Your assignment
Give back the entire listing verbatim.

Extracted entries
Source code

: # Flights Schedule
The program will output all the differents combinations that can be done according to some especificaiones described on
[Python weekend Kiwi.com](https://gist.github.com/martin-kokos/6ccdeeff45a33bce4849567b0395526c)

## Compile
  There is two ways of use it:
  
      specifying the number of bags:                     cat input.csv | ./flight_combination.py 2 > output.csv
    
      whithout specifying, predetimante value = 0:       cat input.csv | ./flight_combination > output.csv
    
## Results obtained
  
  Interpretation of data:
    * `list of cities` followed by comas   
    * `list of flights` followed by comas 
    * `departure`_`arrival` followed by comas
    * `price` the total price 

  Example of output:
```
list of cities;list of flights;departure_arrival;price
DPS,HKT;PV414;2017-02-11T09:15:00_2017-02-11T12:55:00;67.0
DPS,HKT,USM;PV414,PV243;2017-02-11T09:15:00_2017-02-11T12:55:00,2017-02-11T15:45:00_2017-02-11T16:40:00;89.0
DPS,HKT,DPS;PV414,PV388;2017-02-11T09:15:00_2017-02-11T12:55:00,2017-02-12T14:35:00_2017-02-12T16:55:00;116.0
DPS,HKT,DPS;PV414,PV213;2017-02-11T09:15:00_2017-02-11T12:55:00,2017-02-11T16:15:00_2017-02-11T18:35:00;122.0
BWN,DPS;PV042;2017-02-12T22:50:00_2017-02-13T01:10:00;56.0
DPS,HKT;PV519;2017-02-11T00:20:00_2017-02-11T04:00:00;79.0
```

Response area
Source code

: # Flights Schedule
The program will output all the differents combinations that can be done according to some especificaiones described on
[Python weekend Kiwi.com](https://gist.github.com/martin-kokos/6ccdeeff45a33bce4849567b0395526c)

## Compile
  There is two ways of use it:
  
      specifying the number of bags:                     cat input.csv | ./flight_combination.py 2 > output.csv
    
      whithout specifying, predetimante value = 0:       cat input.csv | ./flight_combination > output.csv
    
## Results obtained
  
  Interpretation of data:
    * `list of cities` followed by comas   
    * `list of flights` followed by comas 
    * `departure`_`arrival` followed by comas
    * `price` the total price 

  Example of output:
```
list of cities;list of flights;departure_arrival;price
DPS,HKT;PV414;2017-02-11T09:15:00_2017-02-11T12:55:00;67.0
DPS,HKT,USM;PV414,PV243;2017-02-11T09:15:00_2017-02-11T12:55:00,2017-02-11T15:45:00_2017-02-11T16:40:00;89.0
DPS,HKT,DPS;PV414,PV388;2017-02-11T09:15:00_2017-02-11T12:55:00,2017-02-12T14:35:00_2017-02-12T16:55:00;116.0
DPS,HKT,DPS;PV414,PV213;2017-02-11T09:15:00_2017-02-11T12:55:00,2017-02-11T16:15:00_2017-02-11T18:35:00;122.0
BWN,DPS;PV042;2017-02-12T22:50:00_2017-02-13T01:10:00;56.0
DPS,HKT;PV519;2017-02-11T00:20:00_2017-02-11T04:00:00;79.0
```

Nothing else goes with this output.